PROMPT: A faithful copy is required: retype the records from their first line through the line with "## Technology", and omit the pictures.

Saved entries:
------
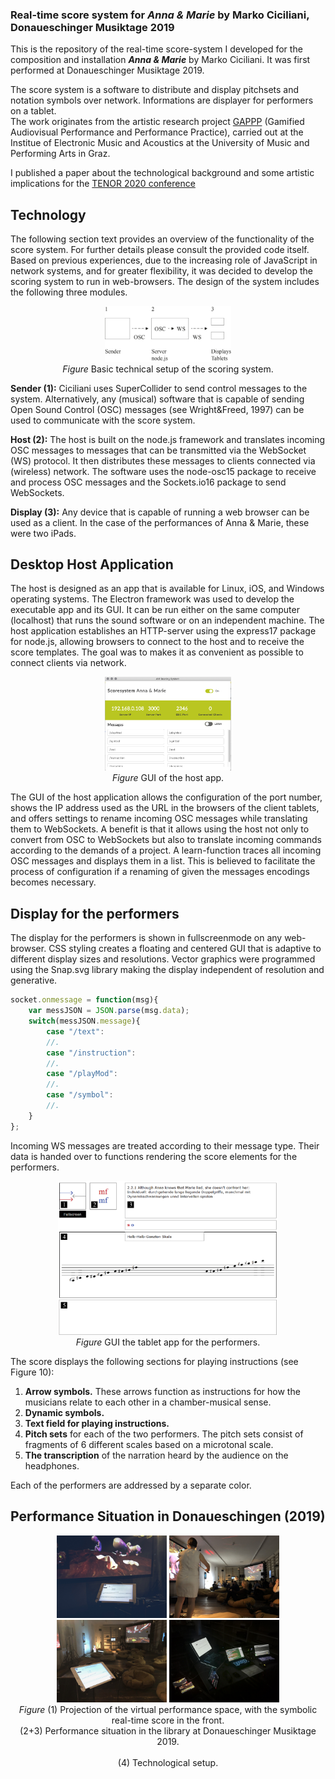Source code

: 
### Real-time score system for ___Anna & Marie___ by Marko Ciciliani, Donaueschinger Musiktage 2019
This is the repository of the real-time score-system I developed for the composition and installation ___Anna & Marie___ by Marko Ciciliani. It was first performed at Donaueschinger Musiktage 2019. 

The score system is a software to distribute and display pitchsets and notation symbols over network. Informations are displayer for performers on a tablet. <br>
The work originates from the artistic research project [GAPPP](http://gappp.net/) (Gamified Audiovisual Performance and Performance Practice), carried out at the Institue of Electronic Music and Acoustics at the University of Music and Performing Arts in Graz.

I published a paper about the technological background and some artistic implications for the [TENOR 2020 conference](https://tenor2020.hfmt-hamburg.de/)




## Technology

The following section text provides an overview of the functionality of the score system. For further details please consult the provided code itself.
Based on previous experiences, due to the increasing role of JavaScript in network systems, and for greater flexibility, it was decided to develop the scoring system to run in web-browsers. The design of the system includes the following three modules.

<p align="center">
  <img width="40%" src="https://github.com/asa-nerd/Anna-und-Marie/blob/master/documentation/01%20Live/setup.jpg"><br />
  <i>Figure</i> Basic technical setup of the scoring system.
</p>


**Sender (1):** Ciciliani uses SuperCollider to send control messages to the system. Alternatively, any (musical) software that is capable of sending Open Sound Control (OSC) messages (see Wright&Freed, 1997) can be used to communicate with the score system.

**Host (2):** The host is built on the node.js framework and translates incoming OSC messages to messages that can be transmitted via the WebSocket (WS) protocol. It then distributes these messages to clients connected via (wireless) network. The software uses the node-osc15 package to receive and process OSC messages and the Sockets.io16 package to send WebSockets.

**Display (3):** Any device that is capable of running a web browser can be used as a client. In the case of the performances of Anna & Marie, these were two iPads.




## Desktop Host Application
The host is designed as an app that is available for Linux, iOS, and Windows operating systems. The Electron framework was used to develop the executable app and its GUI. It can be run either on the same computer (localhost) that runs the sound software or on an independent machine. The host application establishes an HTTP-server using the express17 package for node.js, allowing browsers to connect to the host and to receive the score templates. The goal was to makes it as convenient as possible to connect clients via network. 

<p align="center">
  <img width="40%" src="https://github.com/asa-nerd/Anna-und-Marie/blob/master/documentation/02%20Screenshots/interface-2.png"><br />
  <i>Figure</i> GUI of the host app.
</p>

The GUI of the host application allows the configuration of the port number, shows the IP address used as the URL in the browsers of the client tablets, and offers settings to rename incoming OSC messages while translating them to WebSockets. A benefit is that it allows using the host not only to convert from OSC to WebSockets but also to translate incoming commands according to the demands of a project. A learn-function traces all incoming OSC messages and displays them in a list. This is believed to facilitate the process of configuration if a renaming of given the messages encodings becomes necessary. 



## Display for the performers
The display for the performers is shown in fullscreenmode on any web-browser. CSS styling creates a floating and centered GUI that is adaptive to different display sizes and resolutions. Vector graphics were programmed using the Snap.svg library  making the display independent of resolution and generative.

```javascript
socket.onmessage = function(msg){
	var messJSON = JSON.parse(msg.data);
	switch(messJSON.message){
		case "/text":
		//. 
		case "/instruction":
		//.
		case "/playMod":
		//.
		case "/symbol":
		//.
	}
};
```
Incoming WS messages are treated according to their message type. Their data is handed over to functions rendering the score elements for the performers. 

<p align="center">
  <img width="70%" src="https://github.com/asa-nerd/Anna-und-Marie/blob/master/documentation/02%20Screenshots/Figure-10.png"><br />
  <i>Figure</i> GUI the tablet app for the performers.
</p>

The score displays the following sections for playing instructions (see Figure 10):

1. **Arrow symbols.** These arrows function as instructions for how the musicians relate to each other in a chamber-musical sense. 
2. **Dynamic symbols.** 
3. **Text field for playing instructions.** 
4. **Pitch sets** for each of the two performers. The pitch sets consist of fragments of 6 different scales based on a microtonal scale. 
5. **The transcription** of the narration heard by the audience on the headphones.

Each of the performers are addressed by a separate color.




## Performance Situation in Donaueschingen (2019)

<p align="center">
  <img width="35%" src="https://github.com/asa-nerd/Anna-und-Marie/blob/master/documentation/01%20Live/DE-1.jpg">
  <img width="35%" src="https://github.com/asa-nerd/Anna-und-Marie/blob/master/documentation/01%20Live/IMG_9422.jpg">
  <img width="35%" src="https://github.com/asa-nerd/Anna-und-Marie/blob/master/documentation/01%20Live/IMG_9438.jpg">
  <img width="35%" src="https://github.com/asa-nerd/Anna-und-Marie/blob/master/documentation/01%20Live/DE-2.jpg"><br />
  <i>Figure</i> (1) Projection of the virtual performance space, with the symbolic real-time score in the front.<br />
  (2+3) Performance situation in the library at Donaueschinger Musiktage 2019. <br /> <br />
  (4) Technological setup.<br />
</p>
------
SOLUTION BELOW:
Source code

: 
### Real-time score system for ___Anna & Marie___ by Marko Ciciliani, Donaueschinger Musiktage 2019
This is the repository of the real-time score-system I developed for the composition and installation ___Anna & Marie___ by Marko Ciciliani. It was first performed at Donaueschinger Musiktage 2019. 

The score system is a software to distribute and display pitchsets and notation symbols over network. Informations are displayer for performers on a tablet. <br>
The work originates from the artistic research project [GAPPP](http://gappp.net/) (Gamified Audiovisual Performance and Performance Practice), carried out at the Institue of Electronic Music and Acoustics at the University of Music and Performing Arts in Graz.

I published a paper about the technological background and some artistic implications for the [TENOR 2020 conference](https://tenor2020.hfmt-hamburg.de/)




## Technology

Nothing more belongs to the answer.